The party's policy chief Jon Cruddas said women felt a "deep feeling of unfairness" at being expected to work, look after children and care for elderly relatives as they increasingly took on the role of breadwinner.
The solution was a "whole family" approach to public services, the MP leading the Opposition's policy review said, based on an assumption children "need a relationship with both parents".
In a speech to the Civitas think-tank, Mr Cruddas warned against the risk of all fathers being seen as a "potential risk" because of the "sexual violence of a few men".
"Families thrive when there is a partnership and teamwork amongst adult relations," he said.
"But there is a deep feeling of unfairness amongst women at the burden they have to shoulder.
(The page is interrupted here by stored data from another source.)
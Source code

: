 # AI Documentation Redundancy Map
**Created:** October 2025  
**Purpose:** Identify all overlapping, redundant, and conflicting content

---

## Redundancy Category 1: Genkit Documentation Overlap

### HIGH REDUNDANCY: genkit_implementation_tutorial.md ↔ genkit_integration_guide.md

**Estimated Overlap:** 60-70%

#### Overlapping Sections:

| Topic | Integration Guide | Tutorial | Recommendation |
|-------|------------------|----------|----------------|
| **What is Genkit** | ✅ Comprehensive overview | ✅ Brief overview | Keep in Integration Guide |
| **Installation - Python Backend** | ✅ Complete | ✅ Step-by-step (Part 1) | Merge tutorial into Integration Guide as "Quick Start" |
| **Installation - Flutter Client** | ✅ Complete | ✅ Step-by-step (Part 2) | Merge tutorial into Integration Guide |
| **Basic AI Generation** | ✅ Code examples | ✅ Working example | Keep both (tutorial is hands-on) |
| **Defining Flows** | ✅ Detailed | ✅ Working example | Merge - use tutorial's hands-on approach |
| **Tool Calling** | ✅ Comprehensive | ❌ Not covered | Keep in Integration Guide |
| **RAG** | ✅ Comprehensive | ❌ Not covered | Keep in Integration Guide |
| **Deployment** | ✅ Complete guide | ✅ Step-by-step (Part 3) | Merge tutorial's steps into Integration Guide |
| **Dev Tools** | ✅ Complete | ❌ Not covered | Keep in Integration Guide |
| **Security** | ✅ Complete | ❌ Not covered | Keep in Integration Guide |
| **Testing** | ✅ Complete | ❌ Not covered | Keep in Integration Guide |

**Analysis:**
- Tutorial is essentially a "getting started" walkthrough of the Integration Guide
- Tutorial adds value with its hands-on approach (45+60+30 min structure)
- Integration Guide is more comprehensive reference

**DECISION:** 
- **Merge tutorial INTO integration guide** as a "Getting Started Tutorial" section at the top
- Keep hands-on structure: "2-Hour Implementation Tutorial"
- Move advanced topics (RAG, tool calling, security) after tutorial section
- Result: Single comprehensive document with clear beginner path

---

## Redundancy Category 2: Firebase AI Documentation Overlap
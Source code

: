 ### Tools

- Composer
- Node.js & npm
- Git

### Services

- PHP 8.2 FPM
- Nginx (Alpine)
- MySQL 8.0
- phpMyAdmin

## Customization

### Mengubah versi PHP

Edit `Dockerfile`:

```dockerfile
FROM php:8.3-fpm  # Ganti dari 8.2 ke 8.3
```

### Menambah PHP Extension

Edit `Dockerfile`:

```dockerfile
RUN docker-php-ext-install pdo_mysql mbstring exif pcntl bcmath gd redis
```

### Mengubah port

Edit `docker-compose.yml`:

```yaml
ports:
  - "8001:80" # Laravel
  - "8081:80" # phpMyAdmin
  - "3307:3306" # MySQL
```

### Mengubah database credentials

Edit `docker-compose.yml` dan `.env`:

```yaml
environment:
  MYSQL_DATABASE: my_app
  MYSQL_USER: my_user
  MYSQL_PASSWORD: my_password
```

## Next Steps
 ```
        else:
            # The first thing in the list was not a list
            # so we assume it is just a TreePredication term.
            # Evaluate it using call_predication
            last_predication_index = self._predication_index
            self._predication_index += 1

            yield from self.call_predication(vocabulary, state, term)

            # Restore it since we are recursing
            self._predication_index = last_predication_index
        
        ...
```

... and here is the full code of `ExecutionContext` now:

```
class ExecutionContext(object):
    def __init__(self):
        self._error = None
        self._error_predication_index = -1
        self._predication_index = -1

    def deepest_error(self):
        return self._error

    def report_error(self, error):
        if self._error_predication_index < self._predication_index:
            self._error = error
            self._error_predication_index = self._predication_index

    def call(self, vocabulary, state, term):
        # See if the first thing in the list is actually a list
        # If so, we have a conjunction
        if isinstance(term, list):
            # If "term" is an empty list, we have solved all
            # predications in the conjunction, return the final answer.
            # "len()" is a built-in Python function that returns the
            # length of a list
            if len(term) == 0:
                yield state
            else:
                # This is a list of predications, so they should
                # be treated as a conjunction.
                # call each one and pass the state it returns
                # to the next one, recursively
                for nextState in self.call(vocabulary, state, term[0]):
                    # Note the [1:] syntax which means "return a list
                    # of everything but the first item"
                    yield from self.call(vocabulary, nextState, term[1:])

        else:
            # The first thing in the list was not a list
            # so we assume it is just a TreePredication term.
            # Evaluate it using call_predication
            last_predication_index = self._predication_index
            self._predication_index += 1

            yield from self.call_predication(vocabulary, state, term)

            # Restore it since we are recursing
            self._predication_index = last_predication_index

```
"Too many have a triple shift of paid work, looking after the children and caring for an older relative.
"Amongst men, there is the sense of being excluded from domestic life.
"We need a new conversation about families and their relationships that is jointly owned by women and men.
"We need to value father's family role as highly as his working role, and women's working role as highly as her domestic one.
"And we need to have high expectations of fathers because otherwise we collude with those men who don't step up to the mark.
"I don't accept that the sexual violence of a few men means that all fathers have to be treated as a potential threat. That is wrong and it will block positive change."
He said maternity services could be reformed "to engage the whole family and include fathers", and services developed "that facilitate mutual support between families".
"We know from research in the US that parents who share care increase family earnings," he added, saying Labour would be "helping family self help initiatives in the community and letting finance follow".